Si dice spesso che i diritti “sociali” non sono veri diritti. Anche se la nostra Costituzione sancisce che tutti i cittadini hanno diritto a “parità sociale” (art. 3) e a “una retribuzione proporzionata alla quantità e qualità del suo lavoro, in ogni caso sufficiente ad assicurare a sé e alla famiglia un’esistenza libera e dignitosa” (art. 36). Perciò “parità sociale”, “esistenza libera e dignitosa” definiscono quelli che dovrebbero essere i diritti sociali in uno Stato democratico. Il linguaggio costituzionale è più che mai esplicito. Ciò che accade è che, in pratica, questi diritti sono garantiti solo ad una “parte” dei cittadini. L’eguaglianza “formale” non si traduce in eguaglianza “reale”. Potremmo dire che disoccupati, emarginati, discriminati in base al sesso o alla razza, senzatetto, poveri e poverissimi sono anticostituzionali. Potrebbero, in linea teorica, presentarsi davanti a un giudice e pretendere un lavoro equamente retribuito e una casa dignitosa in cui vivere…
Per questi cittadini meno fortunati, non ci sono leggi speciali (o se ce ne sono non sono mai sufficienti a riscattarli dalla loro condizione esistenziale).
Le leggi speciali sono fatte sempre e soltanto per garantire e rassicurare la vita di quella “parte” di cittadini la cui esistenza è garantita dai diritti. Di fatto, però, i principi di uguaglianza su cui si fondano le nostre democrazie non sono realizzati.
Altro punto. In una democrazia la politica dovrebbe occuparsi in modo concreto di questi problemi. Una politica che possa dirsi attiva e sensibile dovrebbe avere nella sua agenda questi punti al primo posto, occuparsi delle persone. Una politica fatta dagli uomini e per gli uomini. Ma, anche nella politica, i nodi cruciali dell’esistenza umana – “libera” e “dignitosa” – sono formali. Populismo televisivo.
Ma non era già stato Tocqueville (un secolo e mezzo fa) ha mettere in guarda contro la dittatura della maggioranza?
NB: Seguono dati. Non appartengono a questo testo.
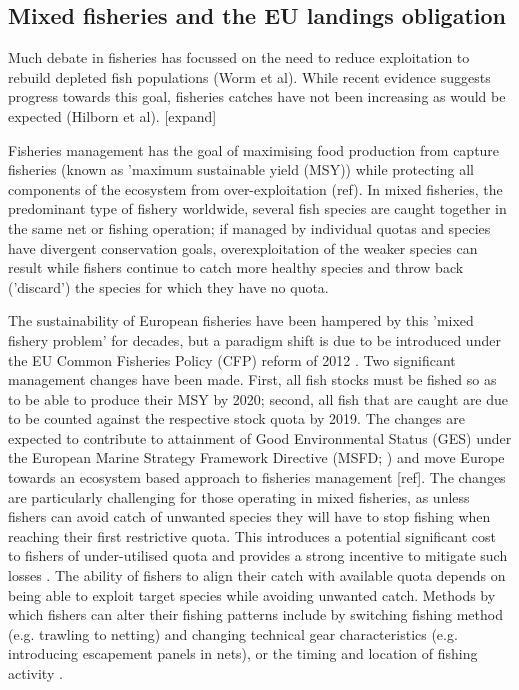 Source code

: \documentclass{nature}
\begin{document}
\begin{linenumbers}
\begin{abstract}
[265 words]

\end{abstract}

\section*{}

\subsection{Mixed fisheries and the EU landings obligation} 

Much debate in fisheries has focussed on the need to reduce exploitation to
rebuild depleted fish populations (Worm et al). While recent evidence suggests
progress towards this goal, fisheries catches have not been increasing as would
be expected (Hilborn et al). [expand] 

Fisheries management has the goal of maximising food production from capture
fisheries (known as 'maximum sustainable yield (MSY)) while protecting all
components of the ecosystem from over-exploitation (ref). In mixed fisheries,
the predominant type of fishery worldwide, several fish species are caught
together in the same net or fishing operation; if managed by individual quotas
and species have divergent conservation goals, overexploitation of the weaker
species can result while fishers continue to catch more healthy species and
throw back ('discard') the species for which they have no quota.

The sustainability of European fisheries have been hampered by this 'mixed
fishery problem' for decades, but a paradigm shift is due to be introduced
under the EU Common Fisheries Policy (CFP) reform of 2012
\cite{EuropeanParliamentandCounciloftheEuropeanUnion2013}. Two significant
management changes have been made. First, all fish stocks must be fished so as
to be able to produce their MSY by 2020; second, all fish that are caught are
due to be counted against the respective stock quota by 2019. The changes are
expected to contribute to attainment of Good Environmental Status (GES) under
the European Marine Strategy Framework Directive (MSFD;
\cite{EuropeanParliament2008}) and move Europe towards an ecosystem based
approach to fisheries management [ref]. The changes are particularly
challenging for those operating in mixed fisheries, as unless fishers can avoid
catch of unwanted species they will have to stop fishing when reaching their
first restrictive quota. This introduces a potential significant cost to
fishers of under-utilised quota\cite{Hoff2010a, Ulrich2016} and provides a
strong incentive to mitigate such losses \cite{Condie2013, Condie2013a}. The
ability of fishers to align their catch with available quota depends on being
able to exploit target species while avoiding unwanted catch. Methods by which
fishers can alter their fishing patterns include by switching fishing method
(e.g. trawling to netting) and changing technical gear characteristics (e.g.
introducing escapement panels in nets), or the timing and location of fishing
activity \cite{Fulton2011b, vanPutten2012a}.


\end{linenumbers}
\end{document}
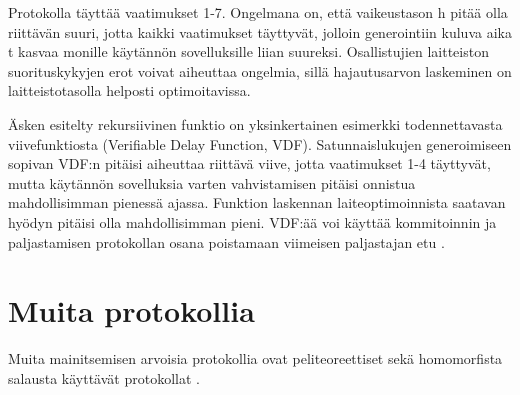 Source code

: Protokolla täyttää vaatimukset 1-7. Ongelmana on, että vaikeustason h pitää olla riittävän suuri, jotta kaikki vaatimukset täyttyvät, jolloin generointiin kuluva aika t kasvaa monille käytännön sovelluksille liian suureksi. Osallistujien laitteiston suorituskykyjen erot voivat aiheuttaa ongelmia, sillä hajautusarvon laskeminen on laitteistotasolla helposti optimoitavissa.

Äsken esitelty rekursiivinen funktio on yksinkertainen esimerkki todennettavasta viivefunktiosta (Verifiable Delay Function, VDF). Satunnaislukujen generoimiseen sopivan VDF:n pitäisi aiheuttaa riittävä viive, jotta vaatimukset 1-4 täyttyvät, mutta käytännön sovelluksia varten vahvistamisen pitäisi onnistua mahdollisimman pienessä ajassa. Funktion laskennan laiteoptimoinnista saatavan hyödyn pitäisi olla mahdollisimman pieni. VDF:ää voi käyttää kommitoinnin ja paljastamisen protokollan osana poistamaan viimeisen paljastajan etu \cite{boneh_verifiable_2018}.

\section{Muita protokollia}
Muita mainitsemisen arvoisia protokollia ovat peliteoreettiset sekä homomorfista salausta käyttävät protokollat \cite{simic_review_2020}.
Si può parlare di democrazia soltanto se lo stato è provvisto di quelle strutture e garanzie (separazione dei poteri, stato di diritto, ecc…) che sono in grado di prevenire un’eventuale dittatura della maggioranza.
Alla luce di questo, l’incipit dedicato a Chavez non sembra poi così paradossale…
Tocqueville scriveva quando ancora era possibile “analizzare” comparativamente democrazia e altri regimi politici, scriveva prima che l’oggetto specifico sparisse sotto la proliferazione discorsiva, scriveva prima che il mito democratico divenisse inattaccabile, scriveva prima che la democrazia si trasformasse un’arma ideologica in mano ai più potenti, da giocare a seconda delle circostanze. Tocqueville scriveva un po’ di tempo fa. Qualcosa nel frattempo è accaduto.